How to: Building robust and cost-effective Azure SSIS runtime automation in Data Factory

Azure Data Factory is the de facto service to use when you want to orchestrate data movement and transformation in Azure. From a design and architecture point of view, my favourite thing about Data Factory is that it lets you do ETL – or ELT – in many different ways, leaving it up to you to choose the most appropriate solution for your situation. The best way to think about Data Factory is as a two-layer service: On the top is the orchestration layer, with pipelines, triggers and alerts managing and, well, orchestrating your processes. And below that, at the heart of Data Factory are its runtimes, a selection of several different environments where the actual data movement and wrangling magic happens. The choice of runtimes determines what kinds of tools are available to you, how much Data Factory is going to cost and what data stores you can connect to. As such, your overall technical situation (where your data rests, what you need to do with the data, and so on) often necessitates your selection of Data Factory runtimes.

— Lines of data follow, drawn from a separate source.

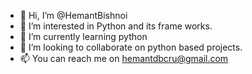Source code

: - 👋 Hi, I’m @HemantBishnoi
- 👀 I’m interested in Python and its frame works.
- 🌱 I’m currently learning python 
- 💞️ I’m looking to collaborate on python based projects.
- 📫 You can reach me on hemantdbcru@gmail.com

<!---
HemantBishnoi/HemantBishnoi is a ✨ special ✨ repository because its `README.md` (this file) appears on your GitHub profile.
You can click the Preview link to take a look at your changes.
--->
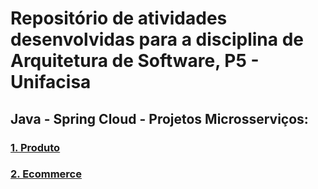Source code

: 
# Repositório de atividades desenvolvidas para a disciplina de Arquitetura de Software, P5 - Unifacisa

## Java - Spring Cloud - Projetos Microsserviços: <br />    
  
### [1. Produto](microservice)
### [2. Ecommerce](ecommerce)
  


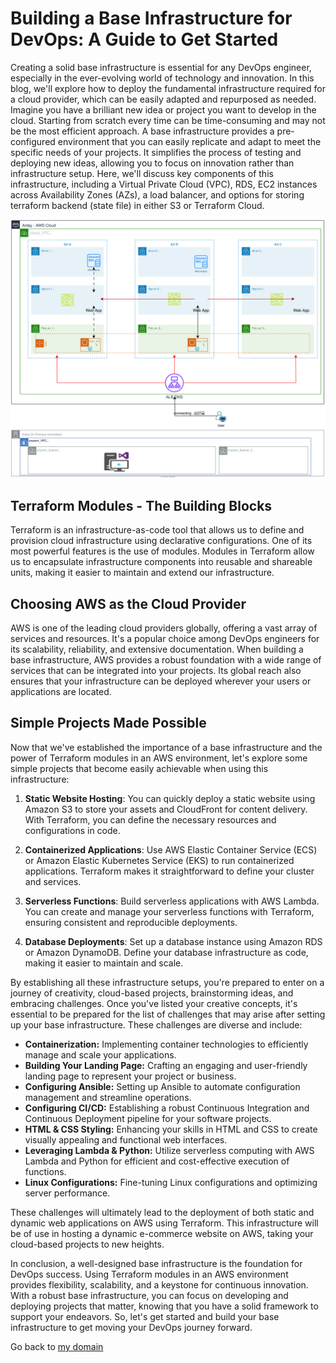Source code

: # Building a Base Infrastructure for DevOps: A Guide to Get Started

Creating a solid base infrastructure is essential for any DevOps engineer, especially in the ever-evolving world of technology and innovation. In this blog, we'll explore how to deploy the fundamental infrastructure required for a cloud provider, which can be easily adapted and repurposed as needed. 
Imagine you have a brilliant new idea or project you want to develop in the cloud. Starting from scratch every time can be time-consuming and may not be the most efficient approach. A base infrastructure provides a pre-configured environment that you can easily replicate and adapt to meet the specific needs of your projects. It simplifies the process of testing and deploying new ideas, allowing you to focus on innovation rather than infrastructure setup.
Here, we'll discuss key components of this infrastructure, including a Virtual Private Cloud (VPC), RDS, EC2 instances across Availability Zones (AZs), a load balancer, and options for storing terraform backend (state file) in either S3 or Terraform Cloud.

![Base-infra](https://github.com/MoRoble/AWS-Projects/blob/54da1844647425f193bd29fbba2dfab777769f66/Base-Infrastructure/Base-infrastructure%20(1).svg)
## Terraform Modules - The Building Blocks

Terraform is an infrastructure-as-code tool that allows us to define and provision cloud infrastructure using declarative configurations. One of its most powerful features is the use of modules. Modules in Terraform allow us to encapsulate infrastructure components into reusable and shareable units, making it easier to maintain and extend our infrastructure.

## Choosing AWS as the Cloud Provider

AWS is one of the leading cloud providers globally, offering a vast array of services and resources. It's a popular choice among DevOps engineers for its scalability, reliability, and extensive documentation. When building a base infrastructure, AWS provides a robust foundation with a wide range of services that can be integrated into your projects. Its global reach also ensures that your infrastructure can be deployed wherever your users or applications are located.

## Simple Projects Made Possible

Now that we've established the importance of a base infrastructure and the power of Terraform modules in an AWS environment, let's explore some simple projects that become easily achievable when using this infrastructure:

1. **Static Website Hosting**: You can quickly deploy a static website using Amazon S3 to store your assets and CloudFront for content delivery. With Terraform, you can define the necessary resources and configurations in code.

2. **Containerized Applications**: Use AWS Elastic Container Service (ECS) or Amazon Elastic Kubernetes Service (EKS) to run containerized applications. Terraform makes it straightforward to define your cluster and services.

3. **Serverless Functions**: Build serverless applications with AWS Lambda. You can create and manage your serverless functions with Terraform, ensuring consistent and reproducible deployments.

4. **Database Deployments**: Set up a database instance using Amazon RDS or Amazon DynamoDB. Define your database infrastructure as code, making it easier to maintain and scale.

By establishing all these infrastructure setups, you're prepared to enter on a journey of creativity, cloud-based projects,  brainstorming ideas, and embracing challenges. Once you've listed your creative concepts, it's essential to be prepared for the list of challenges that may arise after setting up your base infrastructure. These challenges are diverse and include:

* **Containerization:** Implementing container technologies to efficiently manage and scale your applications.
* **Building Your Landing Page:** Crafting an engaging and user-friendly landing page to represent your project or business.
* **Configuring Ansible:** Setting up Ansible to automate configuration management and streamline operations.
* **Configuring CI/CD:** Establishing a robust Continuous Integration and Continuous Deployment pipeline for your software projects.
* **HTML & CSS Styling:** Enhancing your skills in HTML and CSS to create visually appealing and functional web interfaces.
* **Leveraging Lambda & Python:** Utilize serverless computing with AWS Lambda and Python for efficient and cost-effective execution of functions.
* **Linux Configurations:** Fine-tuning Linux configurations and optimizing server performance.

These challenges will ultimately lead to the deployment of both static and dynamic web applications on AWS using Terraform. This infrastructure will be of use in hosting a dynamic e-commerce website on AWS, taking your cloud-based projects to new heights.

In conclusion, a well-designed base infrastructure is the foundation for DevOps success. Using Terraform modules in an AWS environment provides flexibility, scalability, and a keystone for continuous innovation. With a robust base infrastructure, you can focus on developing and deploying projects that matter, knowing that you have a solid framework to support your endeavors. So, let's get started and build your base infrastructure to get moving your DevOps journey forward.

Go back to [my domain](https://roble.cloud/portfolio)
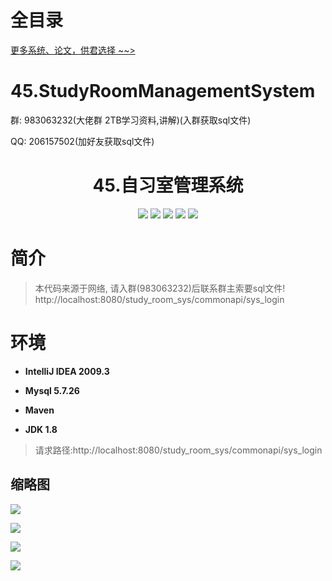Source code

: # 全目录

[更多系统、论文，供君选择 ~~>](https://www.bitwise.net.cn)
# 45.StudyRoomManagementSystem

<p>群: 983063232(大佬群 2TB学习资料,讲解)(入群获取sql文件)</p>
<p>QQ: 206157502(加好友获取sql文件)</p>

<p><h1 align="center">45.自习室管理系统</h1></p>

<p align="center">
	<img src="https://img.shields.io/badge/jdk-1.8-orange.svg"/>
    <img src="https://img.shields.io/badge/spring-5.x-lightgrey.svg"/>
    <img src="https://img.shields.io/badge/springmvc-3.x-blue.svg"/>
    <img src="https://img.shields.io/badge/mybatis-3.x-blue.svg"/>
    <img src="https://img.shields.io/badge/springboot-2.x-blue.svg"/>
</p>

# 简介

> 本代码来源于网络, 请入群(983063232)后联系群主索要sql文件!
> http://localhost:8080/study_room_sys/commonapi/sys_login
# 环境

- <b>IntelliJ IDEA 2009.3</b>

- <b>Mysql 5.7.26</b>

- <b>Maven</b>

- <b>JDK 1.8</b>

> 请求路径:http://localhost:8080/study_room_sys/commonapi/sys_login

## 缩略图

![](https://bitwise.oss-cn-heyuan.aliyuncs.com/2024/9/10/52e5933b-5153-4613-8562-cc8791bb4be3.png)

![](https://bitwise.oss-cn-heyuan.aliyuncs.com/2024/9/10/aec7eddd-4945-4be9-99ae-8e186b805eb5.png)

![](https://bitwise.oss-cn-heyuan.aliyuncs.com/2024/9/10/bcb04776-f0fa-42aa-8d12-9f0f7c89ae49.png)

![](https://bitwise.oss-cn-heyuan.aliyuncs.com/2024/9/10/3caba507-4402-474e-80fc-9f0316d7f8a9.png)


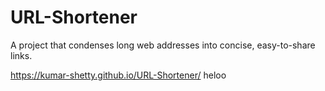# URL-Shortener
A project that condenses long web addresses into concise, easy-to-share links.

https://kumar-shetty.github.io/URL-Shortener/
heloo
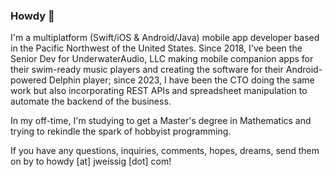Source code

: ### Howdy 🤠

I'm a multiplatform (Swift/iOS & Android/Java) mobile app developer based in the Pacific Northwest of the United States. Since 2018, I've been the Senior Dev for UnderwaterAudio, LLC making mobile companion apps for their swim-ready music players and creating the software for their Android-powered Delphin player; since 2023, I have been the CTO doing the same work but also incorporating REST APIs and spreadsheet manipulation to automate the backend of the business.

In my off-time, I'm studying to get a Master's degree in Mathematics and trying to rekindle the spark of hobbyist programming.

If you have any questions, inquiries, comments, hopes, dreams, send them on by to howdy [at] jweissig [dot] com!

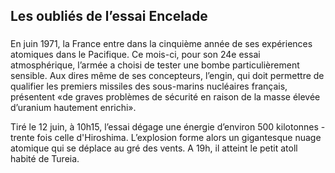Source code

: <h2 class="story-header" id="ENCELADE" data-slug="Les oubliés de l’essai Encelade">Les oubliés de l’essai Encelade</h2>  
<h3 class="story-subheader"></h3>

En juin 1971, la France entre dans la cinquième année de ses expériences atomiques dans le Pacifique. Ce mois-ci, pour son 24e essai atmosphérique, l’armée a choisi de tester une bombe particulièrement sensible. Aux dires même de ses concepteurs, l’engin, qui doit permettre de qualifier les premiers missiles des sous-marins nucléaires français, présentent «de graves problèmes de sécurité en raison de la masse élevée d’uranium hautement enrichi».

Tiré le 12 juin, à 10h15, l’essai dégage une énergie d’environ 500 kilotonnes - trente fois celle d'Hiroshima. L’explosion forme alors un gigantesque nuage atomique qui se déplace au gré des vents. A 19h, il atteint le petit atoll habité de Tureia.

One of these Data Factory runtimes is the Azure SSIS-IR, or Azure SQL Server Integration Services Integration Runtime. By today’s standards SSIS is old technology, but in the ever-changing world of the cloud it also has something very respectable to offer: Technical maturity. As such, SSIS is more feature rich than Data Factory’s alternative Data Flows are, meaning that you can use SSIS to implement more complicated ETL scenarios than what the other code-free alternatives in Data Factory support. And, of course, you can also use SSIS’s code tasks to add code to perform even more powerful data transformations. Not only that but using SSIS lets you use old skills in the cloud, which makes it an easy entry point for on-prem data engineers to transition into Azure. And I haven’t even mentioned Azure SSIS’s support for VNETs or the ability to install custom ODBC drivers on your SSIS virtual machines to connect to a wide array of different data sources!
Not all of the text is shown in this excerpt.